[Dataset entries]
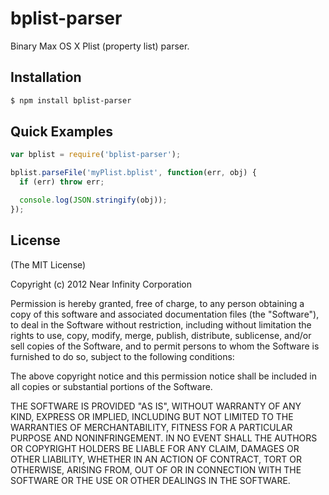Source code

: bplist-parser
=============

Binary Max OS X Plist (property list) parser.

## Installation

```bash
$ npm install bplist-parser
```

## Quick Examples

```javascript
var bplist = require('bplist-parser');

bplist.parseFile('myPlist.bplist', function(err, obj) {
  if (err) throw err;

  console.log(JSON.stringify(obj));
});
```

## License

(The MIT License)

Copyright (c) 2012 Near Infinity Corporation

Permission is hereby granted, free of charge, to any person obtaining
a copy of this software and associated documentation files (the
"Software"), to deal in the Software without restriction, including
without limitation the rights to use, copy, modify, merge, publish,
distribute, sublicense, and/or sell copies of the Software, and to
permit persons to whom the Software is furnished to do so, subject to
the following conditions:

The above copyright notice and this permission notice shall be
included in all copies or substantial portions of the Software.

THE SOFTWARE IS PROVIDED "AS IS", WITHOUT WARRANTY OF ANY KIND,
EXPRESS OR IMPLIED, INCLUDING BUT NOT LIMITED TO THE WARRANTIES OF
MERCHANTABILITY, FITNESS FOR A PARTICULAR PURPOSE AND
NONINFRINGEMENT. IN NO EVENT SHALL THE AUTHORS OR COPYRIGHT HOLDERS BE
LIABLE FOR ANY CLAIM, DAMAGES OR OTHER LIABILITY, WHETHER IN AN ACTION
OF CONTRACT, TORT OR OTHERWISE, ARISING FROM, OUT OF OR IN CONNECTION
WITH THE SOFTWARE OR THE USE OR OTHER DEALINGS IN THE SOFTWARE.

EXERCISE PROMPT:
Please copy out each line above exactly as written, but not the pictures.

SOLUTION FOR THIS EXERCISE:
Source code

: bplist-parser
=============

Binary Max OS X Plist (property list) parser.

## Installation

```bash
$ npm install bplist-parser
```

## Quick Examples

```javascript
var bplist = require('bplist-parser');

bplist.parseFile('myPlist.bplist', function(err, obj) {
  if (err) throw err;

  console.log(JSON.stringify(obj));
});
```

## License

(The MIT License)

Copyright (c) 2012 Near Infinity Corporation

Permission is hereby granted, free of charge, to any person obtaining
a copy of this software and associated documentation files (the
"Software"), to deal in the Software without restriction, including
without limitation the rights to use, copy, modify, merge, publish,
distribute, sublicense, and/or sell copies of the Software, and to
permit persons to whom the Software is furnished to do so, subject to
the following conditions:

The above copyright notice and this permission notice shall be
included in all copies or substantial portions of the Software.

THE SOFTWARE IS PROVIDED "AS IS", WITHOUT WARRANTY OF ANY KIND,
EXPRESS OR IMPLIED, INCLUDING BUT NOT LIMITED TO THE WARRANTIES OF
MERCHANTABILITY, FITNESS FOR A PARTICULAR PURPOSE AND
NONINFRINGEMENT. IN NO EVENT SHALL THE AUTHORS OR COPYRIGHT HOLDERS BE
LIABLE FOR ANY CLAIM, DAMAGES OR OTHER LIABILITY, WHETHER IN AN ACTION
OF CONTRACT, TORT OR OTHERWISE, ARISING FROM, OUT OF OR IN CONNECTION
WITH THE SOFTWARE OR THE USE OR OTHER DEALINGS IN THE SOFTWARE.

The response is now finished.